“No hide-and-seek games”: Appeals Court upholds RTIC order directing Open University to release exam answer scripts

Tuesday, 12 May 2026 06:05 -     - {{hitsCtrl.values.hits}}

  • Court of Appeal rules Open University cannot deny student access to evaluated LLB selection test papers under RTI Act
  • Says transparency and accountability in higher education institutions are paramount considerations
  • Holds university by-laws cannot override provisions of Right to Information Act

The Court of Appeal has ruled that there can be no “hide-and-seek games” in higher education institutions as it upheld a Right to Information Commission (RTIC) determination directing the Open University of Sri Lanka to release a student’s evaluated answer scripts and marks from an LLB selection test under the Right to Information Act.

In a judgement delivered on 8 May, the Court dismissed a revision application filed by the Open University and members of its governing council challenging an RTIC order issued in November 2023. The Bench comprising Court of Appeal Judge R. Gurusinghe and Court of Appeal Judge Dr.
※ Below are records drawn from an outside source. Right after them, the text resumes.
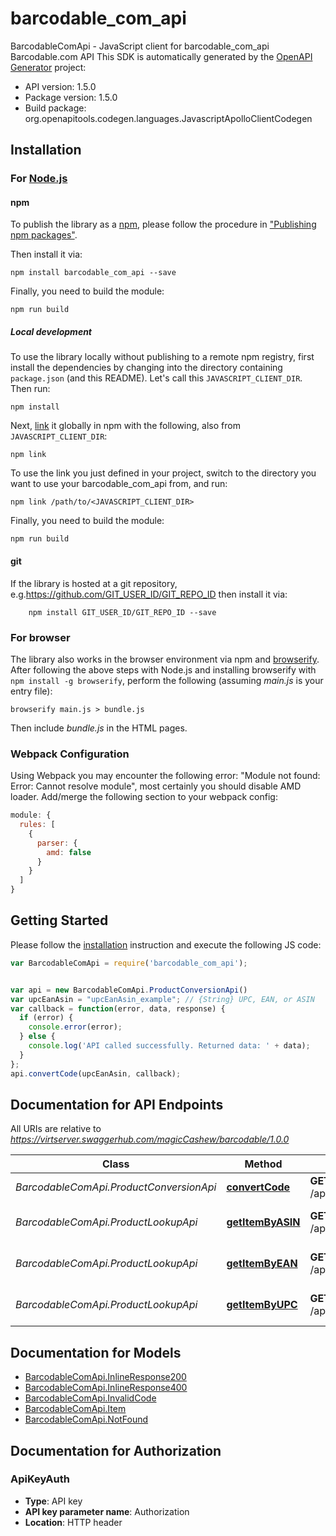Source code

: # barcodable_com_api

BarcodableComApi - JavaScript client for barcodable_com_api
Barcodable.com API
This SDK is automatically generated by the [OpenAPI Generator](https://openapi-generator.tech) project:

- API version: 1.5.0
- Package version: 1.5.0
- Build package: org.openapitools.codegen.languages.JavascriptApolloClientCodegen

## Installation

### For [Node.js](https://nodejs.org/)

#### npm

To publish the library as a [npm](https://www.npmjs.com/), please follow the procedure in ["Publishing npm packages"](https://docs.npmjs.com/getting-started/publishing-npm-packages).

Then install it via:

```shell
npm install barcodable_com_api --save
```

Finally, you need to build the module:

```shell
npm run build
```

##### Local development

To use the library locally without publishing to a remote npm registry, first install the dependencies by changing into the directory containing `package.json` (and this README). Let's call this `JAVASCRIPT_CLIENT_DIR`. Then run:

```shell
npm install
```

Next, [link](https://docs.npmjs.com/cli/link) it globally in npm with the following, also from `JAVASCRIPT_CLIENT_DIR`:

```shell
npm link
```

To use the link you just defined in your project, switch to the directory you want to use your barcodable_com_api from, and run:

```shell
npm link /path/to/<JAVASCRIPT_CLIENT_DIR>
```

Finally, you need to build the module:

```shell
npm run build
```

#### git

If the library is hosted at a git repository, e.g.https://github.com/GIT_USER_ID/GIT_REPO_ID
then install it via:

```shell
    npm install GIT_USER_ID/GIT_REPO_ID --save
```

### For browser

The library also works in the browser environment via npm and [browserify](http://browserify.org/). After following
the above steps with Node.js and installing browserify with `npm install -g browserify`,
perform the following (assuming *main.js* is your entry file):

```shell
browserify main.js > bundle.js
```

Then include *bundle.js* in the HTML pages.

### Webpack Configuration

Using Webpack you may encounter the following error: "Module not found: Error:
Cannot resolve module", most certainly you should disable AMD loader. Add/merge
the following section to your webpack config:

```javascript
module: {
  rules: [
    {
      parser: {
        amd: false
      }
    }
  ]
}
```

## Getting Started

Please follow the [installation](#installation) instruction and execute the following JS code:

```javascript
var BarcodableComApi = require('barcodable_com_api');


var api = new BarcodableComApi.ProductConversionApi()
var upcEanAsin = "upcEanAsin_example"; // {String} UPC, EAN, or ASIN
var callback = function(error, data, response) {
  if (error) {
    console.error(error);
  } else {
    console.log('API called successfully. Returned data: ' + data);
  }
};
api.convertCode(upcEanAsin, callback);

```

## Documentation for API Endpoints

All URIs are relative to *https://virtserver.swaggerhub.com/magicCashew/barcodable/1.0.0*

Class | Method | HTTP request | Description
------------ | ------------- | ------------- | -------------
*BarcodableComApi.ProductConversionApi* | [**convertCode**](docs/ProductConversionApi.md#convertCode) | **GET** /api/v1/convert/{upc | ean | asin} | Convert between UPC, EAN, and ASIN product codes.
*BarcodableComApi.ProductLookupApi* | [**getItemByASIN**](docs/ProductLookupApi.md#getItemByASIN) | **GET** /api/v1/asin/{asin} | Find item by asin code
*BarcodableComApi.ProductLookupApi* | [**getItemByEAN**](docs/ProductLookupApi.md#getItemByEAN) | **GET** /api/v1/ean/{ean} | Find item by UPC code
*BarcodableComApi.ProductLookupApi* | [**getItemByUPC**](docs/ProductLookupApi.md#getItemByUPC) | **GET** /api/v1/upc/{upc} | Find item by UPC code


## Documentation for Models

 - [BarcodableComApi.InlineResponse200](docs/InlineResponse200.md)
 - [BarcodableComApi.InlineResponse400](docs/InlineResponse400.md)
 - [BarcodableComApi.InvalidCode](docs/InvalidCode.md)
 - [BarcodableComApi.Item](docs/Item.md)
 - [BarcodableComApi.NotFound](docs/NotFound.md)


## Documentation for Authorization



### ApiKeyAuth


- **Type**: API key
- **API key parameter name**: Authorization
- **Location**: HTTP header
Sumudu Premachandra held that the RTIC’s decision was “well founded” and could not be faulted.

The dispute arose after R.A. Janaka Roshan Ranasinghe sought access on behalf of his daughter, R.A.D. Sashindya Ranasinghe, to her answer scripts and marks relating to the Open University’s LLB selection examination conducted on 8 January 2023.

The university’s Information Officer and Designated Officer initially refused the request in July 2023 under Section 5(1)(l) of the Right to Information Act No. 12 of 2016, arguing that disclosure of examination-related material could compromise the integrity and confidentiality of the examination process.
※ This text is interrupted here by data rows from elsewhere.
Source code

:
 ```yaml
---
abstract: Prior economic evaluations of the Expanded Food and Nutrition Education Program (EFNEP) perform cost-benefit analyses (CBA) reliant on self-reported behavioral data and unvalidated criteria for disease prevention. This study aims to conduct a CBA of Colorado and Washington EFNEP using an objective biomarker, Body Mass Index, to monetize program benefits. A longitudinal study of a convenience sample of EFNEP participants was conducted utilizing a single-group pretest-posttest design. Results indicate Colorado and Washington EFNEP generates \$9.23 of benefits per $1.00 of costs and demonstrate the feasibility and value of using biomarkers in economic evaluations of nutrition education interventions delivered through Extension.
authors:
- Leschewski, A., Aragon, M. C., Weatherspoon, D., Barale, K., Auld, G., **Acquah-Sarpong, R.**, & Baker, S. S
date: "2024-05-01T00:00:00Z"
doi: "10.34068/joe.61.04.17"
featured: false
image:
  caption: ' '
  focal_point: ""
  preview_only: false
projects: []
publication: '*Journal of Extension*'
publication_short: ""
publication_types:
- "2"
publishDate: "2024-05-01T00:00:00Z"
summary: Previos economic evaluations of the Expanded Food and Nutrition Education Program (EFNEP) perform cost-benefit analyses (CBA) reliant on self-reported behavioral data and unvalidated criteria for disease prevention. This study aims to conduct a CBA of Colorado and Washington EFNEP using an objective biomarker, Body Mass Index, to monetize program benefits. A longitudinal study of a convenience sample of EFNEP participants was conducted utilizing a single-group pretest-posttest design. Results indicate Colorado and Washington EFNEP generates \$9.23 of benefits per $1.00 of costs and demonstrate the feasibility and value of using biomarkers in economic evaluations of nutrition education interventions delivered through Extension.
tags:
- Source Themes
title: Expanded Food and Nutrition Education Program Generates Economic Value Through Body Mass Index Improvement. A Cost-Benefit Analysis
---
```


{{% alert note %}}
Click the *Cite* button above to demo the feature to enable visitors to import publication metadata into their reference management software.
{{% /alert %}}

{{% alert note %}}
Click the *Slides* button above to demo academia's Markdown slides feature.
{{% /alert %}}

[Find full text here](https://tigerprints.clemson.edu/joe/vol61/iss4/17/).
However, after an appeal by the applicant, the RTIC directed the university on 28 November 2023 to release the requested information. The university subsequently sought revisionary relief from the Court of Appeal, contending that disclosure of answer scripts would reveal the nature and structure of the examination and undermine examination security.

In its analysis, the Court examined Section 5(1)(l) of the RTI Act, which permits refusal of information where disclosure “would harm the integrity of an examination being conducted by the Department of Examination or a Higher Educational Institution”.

The judgement noted that the Sinhala text of the provision introduces an additional emphasis on confidentiality, but observed that there was no basis to deny an examinee access to their own answer script and the manner in which it had been evaluated.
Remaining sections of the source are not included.